1

I want to know where I can configure the limit of skew time for my ceph monitors. Also,how does Ceph throw this clock skew error? Specifically from which file and where can I find the file so that I can edit?

I am already running NTP and everything's working fine and I am not getting any skew errors.

I want to write a shell script from which I could get a mail when this skew error occurs or has reached a threshold of my customization.

0xF2
  • 314
  • 3
  • 17

1 Answers1

0

To cite the documentation:

This value is configurable via the mon-clock-drift-allowed option, and although you CAN it doesn’t mean you SHOULD.
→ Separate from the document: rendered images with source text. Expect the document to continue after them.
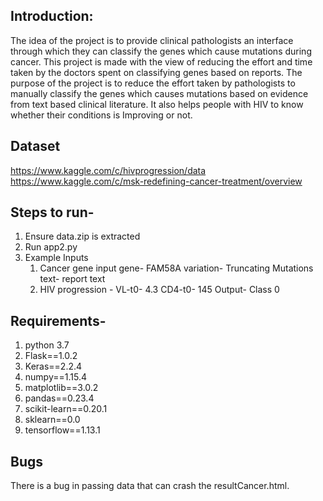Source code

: ## Introduction:
The idea of the project is to provide clinical pathologists an interface through which they can classify the genes which cause mutations during cancer.
This project is made with the view of reducing the effort and time taken by the doctors spent on classifying genes based on reports.
The purpose of the project is to reduce the effort taken by pathologists to manually classify the genes which causes mutations based on evidence from text based clinical literature.
It also helps people with HIV to know whether their conditions is Improving or not.

## Dataset
https://www.kaggle.com/c/hivprogression/data
https://www.kaggle.com/c/msk-redefining-cancer-treatment/overview

## Steps to run-
1. Ensure data.zip is extracted
2. Run app2.py
3. Example Inputs 
	1. Cancer gene input
	   gene- FAM58A
	   variation- Truncating Mutations
	   text- report text 
	2. HIV progression - 
	    VL-t0- 4.3
	    CD4-t0- 145
	    Output- Class 0
		
## Requirements-
1. python 3.7
2. Flask==1.0.2
3. Keras==2.2.4
4. numpy==1.15.4
5. matplotlib==3.0.2
6. pandas==0.23.4
7. scikit-learn==0.20.1
8. sklearn==0.0
9. tensorflow==1.13.1

## Bugs

There is a bug in passing data that can crash the resultCancer.html.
So keep the default. Really. It is advised to use chrony for time synchronisation. You have to get the time synchronisation right, because it is vital for the monitors.
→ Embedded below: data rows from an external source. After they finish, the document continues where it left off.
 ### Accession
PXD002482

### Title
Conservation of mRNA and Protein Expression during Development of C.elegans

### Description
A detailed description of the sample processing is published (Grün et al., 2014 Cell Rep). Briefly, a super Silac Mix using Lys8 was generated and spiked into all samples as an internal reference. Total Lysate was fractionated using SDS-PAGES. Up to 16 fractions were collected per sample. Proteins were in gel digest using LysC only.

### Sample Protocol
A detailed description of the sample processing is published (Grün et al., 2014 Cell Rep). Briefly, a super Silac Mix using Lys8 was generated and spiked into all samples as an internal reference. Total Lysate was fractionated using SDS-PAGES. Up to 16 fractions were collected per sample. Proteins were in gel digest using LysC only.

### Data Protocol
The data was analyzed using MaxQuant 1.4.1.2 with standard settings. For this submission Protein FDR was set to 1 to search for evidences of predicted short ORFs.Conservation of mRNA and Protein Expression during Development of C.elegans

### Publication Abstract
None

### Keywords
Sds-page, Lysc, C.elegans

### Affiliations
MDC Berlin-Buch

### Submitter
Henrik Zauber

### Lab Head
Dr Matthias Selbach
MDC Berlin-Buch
Within our cluster, a monitor that is rebooted will be skewing for like 30 seconds before chrony will have synchronised the time of the server. The cluster will then reach HEALTH OK.

Every ceph node should have chrony running. Even on non-monitor nodes, just for the sake of logging. If chrony can't reach upstream time sources, you can establish your own synchronised time with that tool.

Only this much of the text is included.